Under the Volcano Taking its cue from the Malcolm Lowry novel of the same name, Under the Volcano is a colorfully riotous celebration of El Día de los Muertos -- the Day of the Dead -- all year round. As you walk in, there's a glassed-in shrine to recent notables who have passed over, complete with clipped-out newspaper obituaries and fresh flowers. Boldly colored Mexican folk art statues, glowing tin lamps and dusty, old paper flowers cover the walls, which are themselves painted in festive pastel shades. The tropical theme even extends to the parking lot, which is walled in with oleanders, bougainvillea and other flowering shrubbery. The vibe here renders you powerless to resist ordering up one more drink.

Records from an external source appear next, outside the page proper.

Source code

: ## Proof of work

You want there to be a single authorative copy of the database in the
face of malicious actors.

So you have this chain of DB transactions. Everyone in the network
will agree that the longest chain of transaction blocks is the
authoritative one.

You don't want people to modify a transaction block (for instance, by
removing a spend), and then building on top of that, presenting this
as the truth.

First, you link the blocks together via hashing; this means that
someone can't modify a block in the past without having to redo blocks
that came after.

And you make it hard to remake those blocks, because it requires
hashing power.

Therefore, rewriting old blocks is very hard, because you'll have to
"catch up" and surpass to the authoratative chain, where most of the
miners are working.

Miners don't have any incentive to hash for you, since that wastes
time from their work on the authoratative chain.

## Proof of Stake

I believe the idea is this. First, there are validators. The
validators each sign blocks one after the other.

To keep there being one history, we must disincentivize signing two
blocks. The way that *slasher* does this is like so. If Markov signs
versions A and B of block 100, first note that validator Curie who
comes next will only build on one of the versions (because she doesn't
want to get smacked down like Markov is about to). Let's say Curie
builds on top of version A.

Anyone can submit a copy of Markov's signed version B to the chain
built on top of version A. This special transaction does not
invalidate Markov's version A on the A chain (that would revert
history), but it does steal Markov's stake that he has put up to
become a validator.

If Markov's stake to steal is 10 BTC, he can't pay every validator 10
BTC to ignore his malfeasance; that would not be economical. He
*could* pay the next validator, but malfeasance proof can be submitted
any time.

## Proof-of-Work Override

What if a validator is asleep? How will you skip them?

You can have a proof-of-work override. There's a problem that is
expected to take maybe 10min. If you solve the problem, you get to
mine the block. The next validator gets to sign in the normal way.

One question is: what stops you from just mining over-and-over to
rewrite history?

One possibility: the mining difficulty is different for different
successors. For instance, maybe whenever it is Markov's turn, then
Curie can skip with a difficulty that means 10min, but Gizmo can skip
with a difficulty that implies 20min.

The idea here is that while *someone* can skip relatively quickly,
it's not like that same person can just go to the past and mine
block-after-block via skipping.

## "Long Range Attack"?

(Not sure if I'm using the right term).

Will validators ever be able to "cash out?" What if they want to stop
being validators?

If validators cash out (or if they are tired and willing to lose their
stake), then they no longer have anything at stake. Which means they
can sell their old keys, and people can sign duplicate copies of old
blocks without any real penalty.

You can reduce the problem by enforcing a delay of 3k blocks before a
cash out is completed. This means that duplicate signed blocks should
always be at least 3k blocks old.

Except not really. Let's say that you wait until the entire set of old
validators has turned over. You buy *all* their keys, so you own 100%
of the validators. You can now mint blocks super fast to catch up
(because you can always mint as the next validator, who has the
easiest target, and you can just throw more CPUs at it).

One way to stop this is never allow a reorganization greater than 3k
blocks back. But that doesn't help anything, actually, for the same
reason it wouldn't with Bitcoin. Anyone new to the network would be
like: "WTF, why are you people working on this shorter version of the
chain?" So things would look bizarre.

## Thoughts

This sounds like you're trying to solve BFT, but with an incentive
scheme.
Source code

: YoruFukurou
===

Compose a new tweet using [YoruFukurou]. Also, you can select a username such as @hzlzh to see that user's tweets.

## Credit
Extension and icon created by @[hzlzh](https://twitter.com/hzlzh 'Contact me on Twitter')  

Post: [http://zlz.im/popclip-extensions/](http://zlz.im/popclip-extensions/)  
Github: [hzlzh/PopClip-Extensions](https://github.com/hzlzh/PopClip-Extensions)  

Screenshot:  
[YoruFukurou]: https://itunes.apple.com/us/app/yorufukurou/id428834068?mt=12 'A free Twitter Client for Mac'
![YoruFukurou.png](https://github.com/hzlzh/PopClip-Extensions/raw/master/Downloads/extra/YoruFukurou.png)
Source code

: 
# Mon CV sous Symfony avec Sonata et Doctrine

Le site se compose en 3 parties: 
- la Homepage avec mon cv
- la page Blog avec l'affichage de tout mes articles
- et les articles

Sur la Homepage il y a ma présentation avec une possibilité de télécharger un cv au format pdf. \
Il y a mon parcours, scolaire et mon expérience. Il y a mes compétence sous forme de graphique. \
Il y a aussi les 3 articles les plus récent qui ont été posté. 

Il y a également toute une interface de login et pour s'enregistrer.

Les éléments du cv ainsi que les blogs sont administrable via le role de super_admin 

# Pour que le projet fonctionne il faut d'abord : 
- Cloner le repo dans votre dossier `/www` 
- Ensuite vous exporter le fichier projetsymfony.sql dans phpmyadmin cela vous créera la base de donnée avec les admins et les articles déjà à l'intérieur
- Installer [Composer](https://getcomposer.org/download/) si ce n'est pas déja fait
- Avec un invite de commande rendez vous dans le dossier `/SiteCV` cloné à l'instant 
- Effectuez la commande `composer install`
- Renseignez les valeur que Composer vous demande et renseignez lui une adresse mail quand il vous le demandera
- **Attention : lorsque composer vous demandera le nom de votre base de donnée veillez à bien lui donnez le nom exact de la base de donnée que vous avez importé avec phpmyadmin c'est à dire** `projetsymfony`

Cezanne Sure, there are more glamorous spots to catch jazz in this town. You can delight in the sights of open-backed, little black dresses and power players at spots like Scott Gertner's Skybar or Sambuca. But jazz has always been about the music. And traditional, straight-ahead fans have always flocked to tiny rooms to listen to serious players. Tucked up above the Black Labrador, Cezanne is hardly noticeable to nonfans, but there it sits, home to local and statewide cats such as Kellye Gray, Sebastian Whittaker and David Craig, as well as the occasional national act. For jazz fans who love performance over pretension, shows here promise all the intimacy of an exclusive gig in your friend's living room.
Infernal Bridegroom Productions' Symphony of Rats Stepping into the Axiom theater for Symphony of Rats was like entering an attic from another world. In a place where presidents receive messages from robots -- who make bubbles and smoke cigarettes as they discuss philosophical constructs -- Infernal Bridegroom's production of Richard Foreman's play called for serious set creativity. Designed by the company as a group, the stage was a crazy quilt of cartoon images with messages like "Oil Isn't Fuck Glitter" and "CB Head Face Machine" splattered across the cinder-block walls. TVs, space ships and skeletons drifted in the melee. Official-looking papers and folders were scattered across the floor, and in the middle of the stage sat an enormous Plexiglas box where the president of the free world tried to learn golf. Symphony of Rats came together with its own delicate logic, and it owed much of its success to this chaotic atmosphere.